Penulis: Mega Anggawirya Zas | DPRD Sulut
Pembahasan dua Rancangan Peraturan Daerah (Ranperda) yang diajukan Pemerintah Provinsi (Pemprov) Sulawesi Utara (Sulut) mendapat lampu hijau dari mayoritas fraksi di DPRD Sulut.
Meski menyatakan menerima untuk dibahas ke tahap selanjutnya, sejumlah fraksi turut menyisipkan catatan kritis, terutama terkait pembangunan infrastruktur jalan provinsi.
Hal itu mengemuka dalam Rapat Paripurna DPRD Sulut dengan agenda penyampaian dan penjelasan Gubernur terhadap Ranperda tentang Pertanggungjawaban Pelaksanaan APBD Tahun Anggaran 2025 serta Ranperda tentang Penyelenggaraan Perizinan Berusaha di Daerah, Selasa (23/06/2026) siang hingga sore tadi.
Setelah mendengarkan penjelasan pemerintah daerah, fraksi-fraksi menyampaikan pandangan umum sebelum Gubernur memberikan tanggapan atas berbagai masukan dan saran yang disampaikan.
Juru Bicara Fraksi PDI Perjuangan Jane Lalujan, menyampaikan bahwa fraksinya secara umum menerima dan menyetujui kedua Ranperda tersebut untuk dilanjutkan ke tahapan pembahasan berikutnya.
Sikap serupa disampaikan Fraksi Partai Golkar melalui juru bicaranya Vionita Kuera. Golkar mengapresiasi komitmen Pemprov Sulut dalam mengelola APBD dengan orientasi pada kepentingan masyarakat, yang dinilai turut berkontribusi terhadap raihan opini Wajar Tanpa Pengecualian (WTP) dari BPK RI.
“Fraksi Partai Golkar menerima dan menyetujui kedua Ranperda untuk dibahas pada tingkat selanjutnya,” demikian disampaikan Vionita Kuera dalam pemandangan umum Fraksi Golkar.
Di sisi lain, Fraksi Partai Demokrat memberikan dukungan dengan sejumlah catatan strategis. Melalui juru bicara Henry Walukow, Demokrat mengingatkan pentingnya perhatian pemerintah terhadap kondisi jalan provinsi yang dinilai menjadi wajah daerah.
“Ibaratnya, infrastruktur jalan sebagai wajah dalam satu tubuh. Sebaik apa pun kondisi sektor lain, jika jalan sebagai wajah daerah rusak maka citra pembangunan juga akan terdampak,” ucap Walukow.

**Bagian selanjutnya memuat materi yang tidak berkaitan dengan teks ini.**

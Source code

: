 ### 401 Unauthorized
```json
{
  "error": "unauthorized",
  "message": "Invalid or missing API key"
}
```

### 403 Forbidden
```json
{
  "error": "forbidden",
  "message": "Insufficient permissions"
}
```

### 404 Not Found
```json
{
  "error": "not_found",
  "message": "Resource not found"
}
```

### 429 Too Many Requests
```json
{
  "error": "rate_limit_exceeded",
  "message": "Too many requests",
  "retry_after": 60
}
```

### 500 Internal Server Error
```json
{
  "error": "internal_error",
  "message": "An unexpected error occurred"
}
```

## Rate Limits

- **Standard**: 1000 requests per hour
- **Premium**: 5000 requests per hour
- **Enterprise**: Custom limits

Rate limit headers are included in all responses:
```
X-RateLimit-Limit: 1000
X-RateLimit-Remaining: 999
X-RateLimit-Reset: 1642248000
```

Fraksi Demokrat pun berharap Pemprov Sulut dapat meningkatkan alokasi anggaran untuk pembangunan dan perbaikan sarana-prasarana jalan, baik melalui APBD Perubahan maupun APBD Tahun Anggaran 2027.
Sementara itu, Fraksi NasDem melalui Nick Lomban menyatakan menerima dan menyetujui kedua Ranperda untuk dibahas lebih lanjut.
Hal yang sama juga disampaikan Fraksi Gerindra. Juru bicara Louis Schramm menyerahkan pandangan umum fraksi sebagai bagian dari proses legislasi dan menyatakan persetujuan agar kedua Ranperda dilanjutkan ke tahap pembahasan berikutnya.
Dengan dukungan lima fraksi tersebut, pembahasan Ranperda Pertanggungjawaban Pelaksanaan APBD 2025 dan Ranperda Penyelenggaraan Perizinan Berusaha di Daerah kini berlanjut ke tahapan berikutnya di DPRD Sulut dengan harapan berbagai catatan yang disampaikan dapat menjadi perhatian dalam penyempurnaan substansi regulasi.